UCL study: now-or-never for zero emission retrofits

Drastic changes are needed if shipping is to meet with carbon targets (Source: UCL)
As much as a third of vessels either on the water or on order must “quickly transition to zero-emission technologies” through retrofits, “or face premature scrapping,” said a study released by the University College London (UCL) Energy Institute last week.
When vessels currently on order are delivered, the fleet will exceed shipping’s 1.5°C CO2 emissions budget by around half, meaning that even with no new ships ordered today, those that have already been ordered will generate 48% more CO2 throughout their lifetimes than the 9.6 billion-tonne CO2 budget. Vessels “representing around half of committed emissions would need to either retrofit to scalable zero-emission technology or be scrapped and replaced with zero-emission vessels immediately.”
If vessels are ‘sufficiently large and sufficiently young,’ and have sufficient storage space and electronically controlled engines, they can be retrofitted to ammonia or methanol fuels.

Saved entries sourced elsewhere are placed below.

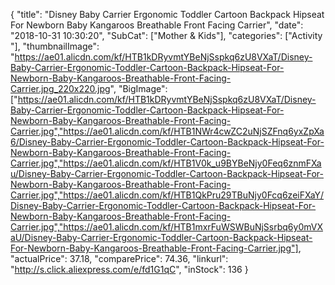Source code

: {
	"title": "Disney Baby Carrier Ergonomic Toddler Cartoon Backpack Hipseat For Newborn Baby Kangaroos Breathable Front Facing Carrier",
	"date": "2018-10-31 10:30:20",
	"SubCat": ["Mother & Kids"],
	"categories": ["Activity "],
	"thumbnailImage": "https://ae01.alicdn.com/kf/HTB1kDRyvmtYBeNjSspkq6zU8VXaT/Disney-Baby-Carrier-Ergonomic-Toddler-Cartoon-Backpack-Hipseat-For-Newborn-Baby-Kangaroos-Breathable-Front-Facing-Carrier.jpg_220x220.jpg",
	"BigImage": ["https://ae01.alicdn.com/kf/HTB1kDRyvmtYBeNjSspkq6zU8VXaT/Disney-Baby-Carrier-Ergonomic-Toddler-Cartoon-Backpack-Hipseat-For-Newborn-Baby-Kangaroos-Breathable-Front-Facing-Carrier.jpg","https://ae01.alicdn.com/kf/HTB1NWr4cwZC2uNjSZFnq6yxZpXa6/Disney-Baby-Carrier-Ergonomic-Toddler-Cartoon-Backpack-Hipseat-For-Newborn-Baby-Kangaroos-Breathable-Front-Facing-Carrier.jpg","https://ae01.alicdn.com/kf/HTB1V0k_u9BYBeNjy0Feq6znmFXau/Disney-Baby-Carrier-Ergonomic-Toddler-Cartoon-Backpack-Hipseat-For-Newborn-Baby-Kangaroos-Breathable-Front-Facing-Carrier.jpg","https://ae01.alicdn.com/kf/HTB1QkPru29TBuNjy0Fcq6zeiFXaY/Disney-Baby-Carrier-Ergonomic-Toddler-Cartoon-Backpack-Hipseat-For-Newborn-Baby-Kangaroos-Breathable-Front-Facing-Carrier.jpg","https://ae01.alicdn.com/kf/HTB1mxrFuWSWBuNjSsrbq6y0mVXaU/Disney-Baby-Carrier-Ergonomic-Toddler-Cartoon-Backpack-Hipseat-For-Newborn-Baby-Kangaroos-Breathable-Front-Facing-Carrier.jpg"],
	"actualPrice": 37.18,
	"comparePrice": 74.36,
	"linkurl": "http://s.click.aliexpress.com/e/fd1G1qC",
	"inStock": 136
}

But this is likely to result in fleet devaluation as the cost of zero-emission retrofits, considered to be USD 14 million per vessel, amortises over the course of its remaining life. “As a consequence, even if all fossil-fuelled ships could technologically retrofit, a large share of the fleet value would still be stranded.”
It does not look good for the LNG-fuelled vessels currently being delivered en masse to container lines. “Around a quarter of the LNG-fuelled fleet value might become stranded by 2030 if it needs to retrofit to ammonia to stay competitive,” the study finds.